Tuxedomoon, Acid Arab : 40 ans de Crammed Discs racontés en 15 albums

par Thémis Belkhadra

Alors que notre numéro spécial disquaires est toujours en kiosque, nous sommes allés en Belgique pour taper à la porte de Marc Hollander, acteur parmi les plus influents de la musique indépendante, pour récolter l’histoire de son label légendaire : Crammed Discs. Du rock expérimental à Tuxedomoon, puis de l’abstract hip-hop à la techno pour finir sur les musiques les plus innovantes d’Afrique, d’Amérique Latine et du Moyen-Orient, le sage nous raconte son label en musique. Une sélection de 15 albums qui rend compte du travail infaillible et de l’innovation musicale menés par cette maison belge depuis près de 40 ans.

“Décrire presque 40 ans du label en 15 albums est un exercice difficile”, avoue Marc Hollander, fondateur du mythique Crammed Discs. Créé en 1981, ce monstre de la musique indépendante a accompagné toutes les métamorphoses musicales et survécu aux différentes mutations de l’industrie pour signer quelques 350 disques. Né dans le rock expérimental, le label s’est investi avec force et audace sur les premiers ébats de musiques électronique, ainsi que sur les fusions musicales en explorant toute la surface du globe.
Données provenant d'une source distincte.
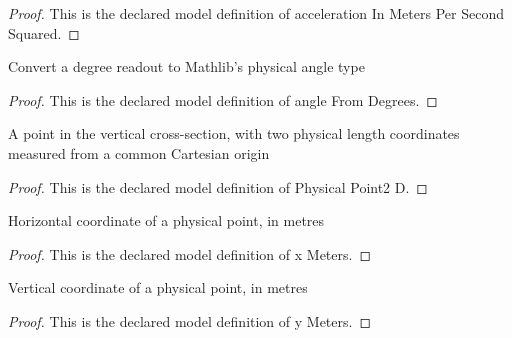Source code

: \begin{proof}
  This is the declared model definition of acceleration In Meters Per Second Squared.
\end{proof}
\begin{definition}
  \label{def:physics:phyx-mini-0744:phyxminiproblems-problemphyxmini0744-anglefromdegrees}
  Convert a degree readout to Mathlib's physical angle type
\end{definition}
\begin{proof}
  This is the declared model definition of angle From Degrees.
\end{proof}
\begin{definition}
  \label{def:physics:phyx-mini-0744:phyxminiproblems-problemphyxmini0744-physicalpoint2d}
  A point in the vertical cross-section, with two physical length coordinates measured from a common Cartesian origin
\end{definition}
\begin{proof}
  This is the declared model definition of Physical Point2 D.
\end{proof}
\begin{definition}[x Meters]
  \label{def:physics:phyx-mini-0744:phyxminiproblems-problemphyxmini0744-physicalpoint2d-xmeters}
  Horizontal coordinate of a physical point, in metres
\end{definition}
\begin{proof}
  This is the declared model definition of x Meters.
\end{proof}
\begin{definition}[y Meters]
  \label{def:physics:phyx-mini-0744:phyxminiproblems-problemphyxmini0744-physicalpoint2d-ymeters}
  Vertical coordinate of a physical point, in metres
\end{definition}
\begin{proof}
  This is the declared model definition of y Meters.
\end{proof}

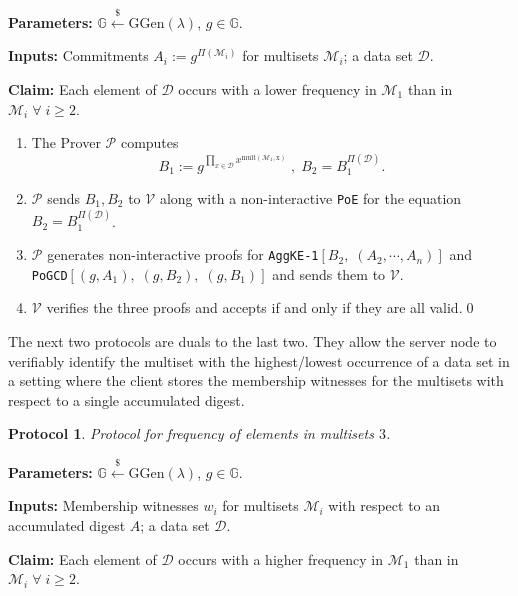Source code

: \documentclass[11pt, lettersize, notitlepage, leqno, footskip=0.6cm]{article}
\newcommand{\pl}{\prod\limits}
\newcommand{\mc}{\mathcal}
\newcommand{\mb}{\mathbb}
\newcommand{\mr}{\mathrm}
\newcommand{\lamb}{\lambda}
\newcommand{\mP}{\mc{P}}
\newcommand{\V}{\mc{V}}
\newcommand{\vs}{\vspace{-0.15cm}}
\newcommand{\noin}{\noindent}
\newtheorem{Prot}[Thm]{Protocol}
\numberwithin{equation}{section}
\begin{document}
\noin \textbf{Parameters:} $\mb{G}\xleftarrow{\$} \mr{GGen}(\lamb)$,\; $g\in \mb{G}$.

\noin \textbf{Inputs:} Commitments $A_i := g^{\Pi(\mc{M}_i)}$ for multisets $\mc{M}_i$; a data set $\mc{D}$.

\noin \textbf{Claim:} Each element of $\mc{D}$ occurs with a lower frequency in $\mc{M}_1$ than in $\mc{M}_i\;\forall\;i\geq 2$. \vs

\begin{enumerate}[wide, labelwidth=!, labelindent=0pt] \vs

\item The Prover $\mP$ computes \vs $$B_1:= g^{\pl_{x\in\mc{D}} x^{\mr{mult(\mc{M}_1, x)}}}\;,\; B_2 = B_1^{\Pi(\mc{D})}.$$ \vspace{-0.8cm}

\item $\mP$ sends $B_1, B_2$ to $\V$ along with a non-interactive \verb|PoE| for the equation $B_2= B_1^{\Pi(\mc{D})}$. \vs

\item $\mP$ generates non-interactive proofs for \verb|AggKE-1|$[B_2,\;(A_2,\cdots,A_n)]$ and\\ \verb|PoGCD|$[(g, A_1),\;(g, B_2),\;(g,B_1)]$ and sends them to $\V$. \vs

\item $\V$ verifies the three proofs and accepts if and only if they are all valid.\qed\end{enumerate}

\noin The next two protocols are duals to the last two. They allow the server node to verifiably identify the multiset with the highest/lowest occurrence of a data set in a setting where the client stores the membership witnesses for the multisets with respect to a single accumulated digest.

\begin{Prot} Protocol for frequency of elements in multisets $3$.\end{Prot} \vspace{-0.3cm}

\noin \textbf{Parameters:} $\mb{G}\xleftarrow{\$} \mr{GGen}(\lamb)$,\; $g\in \mb{G}$.

\noin \textbf{Inputs:} Membership witnesses $w_i$ for multisets $\mc{M}_i$ with respect to an accumulated digest $A$; a data set $\mc{D}$.

\noin \textbf{Claim:} Each element of $\mc{D}$ occurs with a higher frequency in $\mc{M}_1$ than in $\mc{M}_i\;\forall\;i\geq 2$. \vs
\end{document}

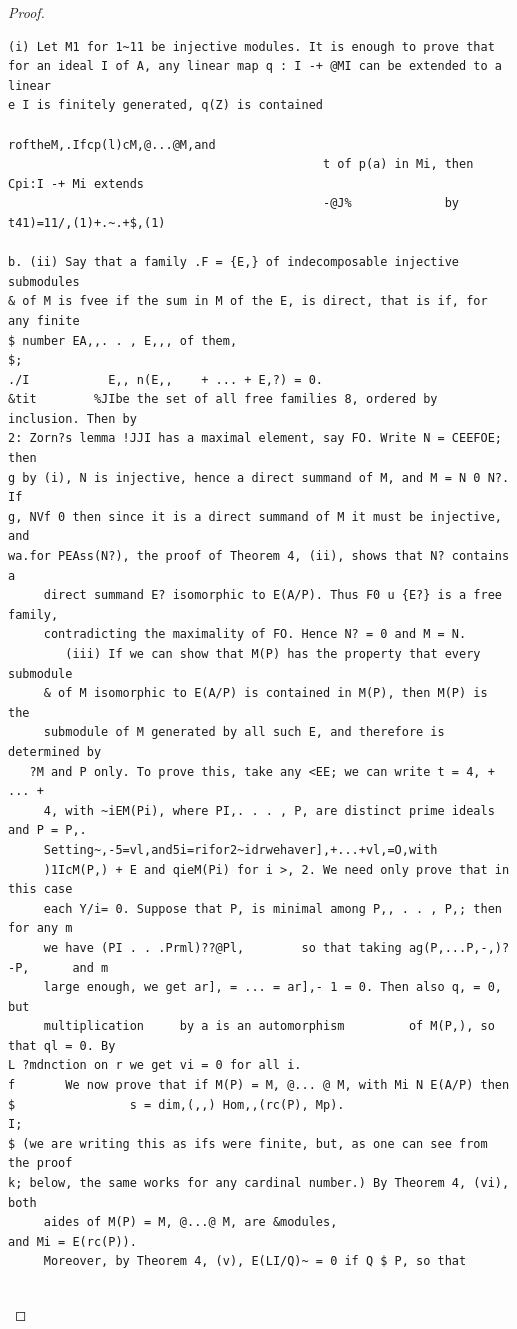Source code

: \begin{proof}
\begin{verbatim}
(i) Let M1 for 1~11 be injective modules. It is enough to prove that
for an ideal I of A, any linear map q : I -+ @MI can be extended to a linear
e I is finitely generated, q(Z) is contained
                                             roftheM,.Ifcp(l)cM,@...@M,and
                                            t of p(a) in Mi, then Cpi:I -+ Mi extends
                                            -@J%             by t41)=11/,(1)+.~.+$,(1)

b. (ii) Say that a family .F = {E,} of indecomposable injective submodules
& of M is fvee if the sum in M of the E, is direct, that is if, for any finite
$ number EA,,. . , E,,, of them,
$;
./I           E,, n(E,,    + ... + E,?) = 0.
&tit        %JIbe the set of all free families 8, ordered by inclusion. Then by
2: Zorn?s lemma !JJI has a maximal element, say FO. Write N = CEEFOE; then
g by (i), N is injective, hence a direct summand of M, and M = N 0 N?. If
g, NVf 0 then since it is a direct summand of M it must be injective, and
wa.for PEAss(N?), the proof of Theorem 4, (ii), shows that N? contains a
     direct summand E? isomorphic to E(A/P). Thus F0 u {E?} is a free family,
     contradicting the maximality of FO. Hence N? = 0 and M = N.
        (iii) If we can show that M(P) has the property that every submodule
     & of M isomorphic to E(A/P) is contained in M(P), then M(P) is the
     submodule of M generated by all such E, and therefore is determined by
   ?M and P only. To prove this, take any <EE; we can write t = 4, + ... +
     4, with ~iEM(Pi), where PI,. . . , P, are distinct prime ideals and P = P,.
     Setting~,-5=vl,and5i=rifor2~idrwehaver],+...+vl,=O,with
     )1IcM(P,) + E and qieM(Pi) for i >, 2. We need only prove that in this case
     each Y/i= 0. Suppose that P, is minimal among P,, . . , P,; then for any m
     we have (PI . . .Prml)??@Pl,        so that taking ag(P,...P,-,)?-P,      and m
     large enough, we get ar], = ... = ar],- 1 = 0. Then also q, = 0, but
     multiplication     by a is an automorphism         of M(P,), so that ql = 0. By
L ?mdnction on r we get vi = 0 for all i.
f       We now prove that if M(P) = M, @... @ M, with Mi N E(A/P) then
$                s = dim,(,,) Hom,,(rc(P), Mp).
I;
$ (we are writing this as ifs were finite, but, as one can see from the proof
k; below, the same works for any cardinal number.) By Theorem 4, (vi), both
     aides of M(P) = M, @...@ M, are &modules,                       and Mi = E(rc(P)).
     Moreover, by Theorem 4, (v), E(LI/Q)~ = 0 if Q $ P, so that


\end{verbatim}
\end{proof}
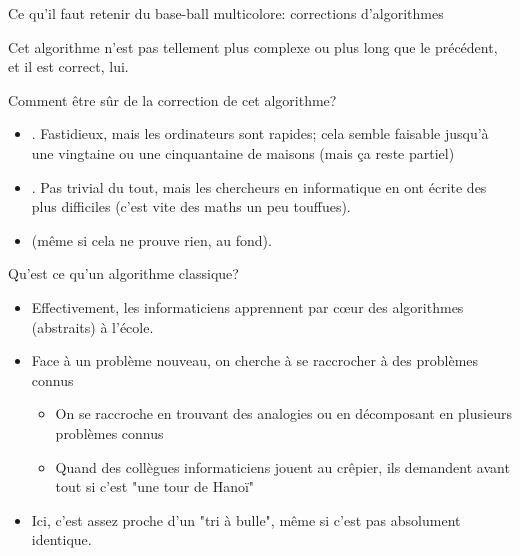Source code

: \documentclass[final,hyperref={pdfpagelabels=false}]{beamer}
\begin{document}
\begin{frame}{Ce qu'il faut retenir du base-ball multicolore: corrections d'algorithmes}

  Cet algorithme n'est pas tellement plus complexe ou plus long que le
  précédent, et il est correct, lui.

  \begin{block}{Comment être sûr de la \alert{correction} de cet algorithme?}
    \begin{itemize}
    \item {}. Fastidieux, mais les
      ordinateurs sont rapides; cela semble faisable jusqu'à une vingtaine ou
      une cinquantaine de maisons (mais ça reste partiel)
    \item {}. Pas trivial
      du tout, mais les chercheurs en informatique en ont écrite des plus
      difficiles (c'est vite des maths un peu touffues).
    \item {} (même
      si cela ne prouve rien, au fond).
    \end{itemize}
  \end{block}

  \begin{block}{Qu'est ce qu'un \alert{algorithme classique}?}
    \begin{itemize}
    \item Effectivement, les informaticiens apprennent par cœur des algorithmes
      (abstraits) à l'école.
    \item Face à un problème nouveau, on cherche à se raccrocher à des
      problèmes connus
      \begin{itemize}
      \item On se raccroche en trouvant des analogies ou en décomposant en
        plusieurs problèmes connus
      \item Quand des collègues informaticiens jouent au crêpier, ils demandent
        avant tout si c'est "une tour de Hanoï" 
      \end{itemize}
    \item Ici, c'est assez proche d'un "tri à bulle", même si c'est pas
      absolument identique.
    \end{itemize}
  \end{block}


\end{frame}
\end{document}
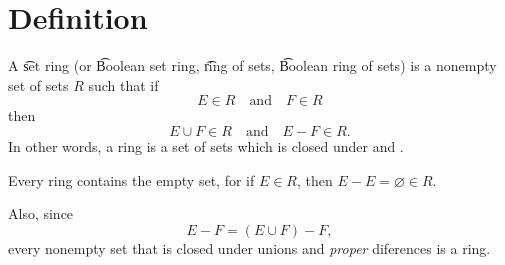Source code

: 

\section*{Definition}

A \t{set ring} (or \t{Boolean set ring}, \t{ring of sets}, \t{Boolean ring of sets}) is a nonempty set of sets $R$ such that if
    \[
E \in R \quad \text{and} \quad F \in R
    \]
then
    \[
E \cup F \in R \quad \text{and} \quad E - F \in R.
    \]
In other words, a ring is a set of sets which is closed under and .

Every ring contains the empty set, for if $E \in R$, then $E - E = \varnothing \in R$.

Also, since
    \[
E - F = (E \cup F) - F,
    \]
every nonempty set that is closed under unions and \textit{proper} diferences is a ring.

\blankpage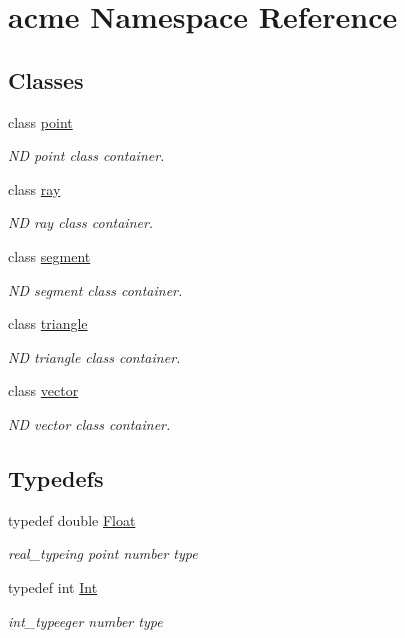 \hypertarget{namespaceacme}{}\section{acme Namespace Reference}
\label{namespaceacme}
\subsection*{Classes}
\begin{DoxyCompactItemize}
\item 
class \hyperlink{classacme_1_1point}{point}
\begin{DoxyCompactList}\small\item\em ND point class container. \end{DoxyCompactList}\item 
class \hyperlink{classacme_1_1ray}{ray}
\begin{DoxyCompactList}\small\item\em ND ray class container. \end{DoxyCompactList}\item 
class \hyperlink{classacme_1_1segment}{segment}
\begin{DoxyCompactList}\small\item\em ND segment class container. \end{DoxyCompactList}\item 
class \hyperlink{classacme_1_1triangle}{triangle}
\begin{DoxyCompactList}\small\item\em ND triangle class container. \end{DoxyCompactList}\item 
class \hyperlink{classacme_1_1vector}{vector}
\begin{DoxyCompactList}\small\item\em ND vector class container. \end{DoxyCompactList}\end{DoxyCompactItemize}
\subsection*{Typedefs}
\begin{DoxyCompactItemize}
\item 
\mbox{\label{namespaceacme_aebc1796778ad2c2ef830090c5738e56c}} 
typedef double \hyperlink{namespaceacme_aebc1796778ad2c2ef830090c5738e56c}{Float}
\begin{DoxyCompactList}\small\item\em real\+\_\+typeing point number type \end{DoxyCompactList}\item 
\mbox{\label{namespaceacme_a2ad7da80dca2640a79a37d38e2b14eb8}} 
typedef int \hyperlink{namespaceacme_a2ad7da80dca2640a79a37d38e2b14eb8}{Int}
\begin{DoxyCompactList}\small\item\em int\+\_\+typeeger number type \end{DoxyCompactList}\end{DoxyCompactItemize}
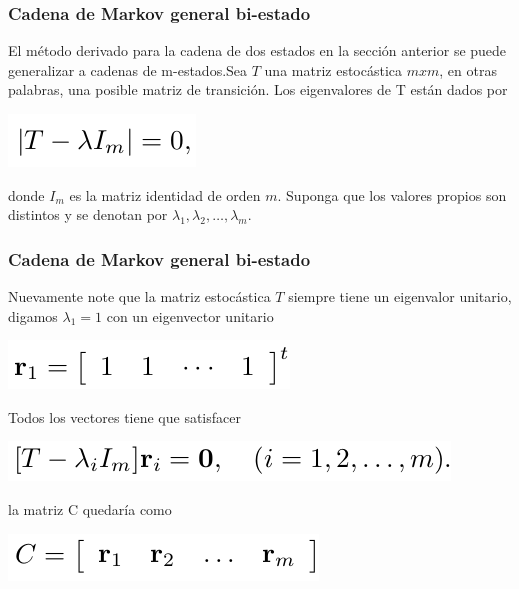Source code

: \documentclass[spanish]{beamer}
\begin{document}
\begin{frame}
\frametitle{Cadena de Markov general bi-estado}
El método derivado para la cadena de dos estados en la sección anterior se puede generalizar a cadenas de m-estados.Sea $T$ una matriz estocástica $m x m$, en otras palabras, una posible matriz de transición. Los eigenvalores de T están dados por
\begin{center}
\includegraphics[scale=0.4]{im19}
\end{center}
donde $I_{m}$ es la matriz identidad de orden $m$. Suponga que los valores propios son distintos y se denotan por $\lambda_{1}, \lambda_{2},\ldots ,\lambda_{m}$.
\end{frame}
\begin{frame}
\frametitle{Cadena de Markov general bi-estado}
Nuevamente note que la matriz estocástica $T$ siempre tiene un eigenvalor unitario, digamos $\lambda_{1}=1$ con un eigenvector unitario

\begin{center}
\includegraphics[scale=0.4]{im20}
\end{center}
Todos los vectores tiene que satisfacer 
\begin{center}
\includegraphics[scale=0.4]{im21}
\end{center}
la matriz C quedaría como 
\begin{center}
\includegraphics[scale=0.4]{im22}
\end{center}
\end{frame}
\end{document}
De la bossa-nova brésilienne aux musiques “tradimodernes” congolaises, en passant par le trip-hop libanais et l’ambient japonais, Crammed a tout bonnement révolutionné les musiques que l’on dit “du monde” en poussant les collaborations entre artistes issus des quatre coins du monde.

Faisant fi des frontières, des barrières de la langue et des cloisons entre les genres, Crammed a imposé sa philosophie sur l’ensemble du monde musical, ouvrant la porte à toutes sortes de projets ambitieux, humains et dont l’écoute ouvre nos regards sur le monde qui nous entoure. À l’occasion des 40 ans du label, nous avons demandé à Marc Hollander de nous dresser le portrait de sa maison en 15 sorties majeures. “Mi-incontournable, mi-arbitraire”, sa sélection rend compte de la versatilité incroyable de Crammed Discs.

Marc Hollander (au fond, en chemise blanche) au sein des Honeymoon Killers

Aksak Maboul — Onze Danses pour Combattre la Migraine (1977, réédition vinyle en 1981 et 2015)

Paru trois ans avant la création de Crammed, cet album en est le certificat de naissance. Comme une feuille de route qui trace — sans le savoir — plusieurs des voies que le label empruntera. Je l’ai réalisé en collaboration avec Vincent Kenis, avant que celui-ci ne déniche et réalise les albums de Konono No.1, Kasai Allstars et Staff Benda Bilili (trois groupes congolais signés sur crammed discs, ndr). Boîtes à rythme ; faux jazz ou classique contemporain ; rêveries africaines, berbères et balkaniques ; rock et expérimentations diverses… Je ne me doutais pas que ce disque deviendrait une sorte de classique pour des générations successives de fans.

The Honeymoon Killers — Les Tueurs de la Lune de Miel (1982, réédition vinyle en 2016)

Ce disque est le premier succès international du label. Emmené par le regretté Yvon Vromman, accompagné de Véronique Vincent, Vincent Kenis et moi-même, ce groupe rock agité a séduit public et presse à travers l’Europe — y compris en Grande-Bretagne, fait rare pour un groupe qui chante en français, ainsi qu’au Japon. Tantôt invité sur les plateaux de télé française, grâce ou à cause d’une reprise de « Route Nationale 7 » de Charles Trénet, tantôt dans les clubs sombres de Londres ou Berlin, Les Tueurs s’inspiraient à la fois de la no wave new-yorkaise et de la pop française, avec une pincée de Captain Beefheart et une bonne dose d’humour absurde.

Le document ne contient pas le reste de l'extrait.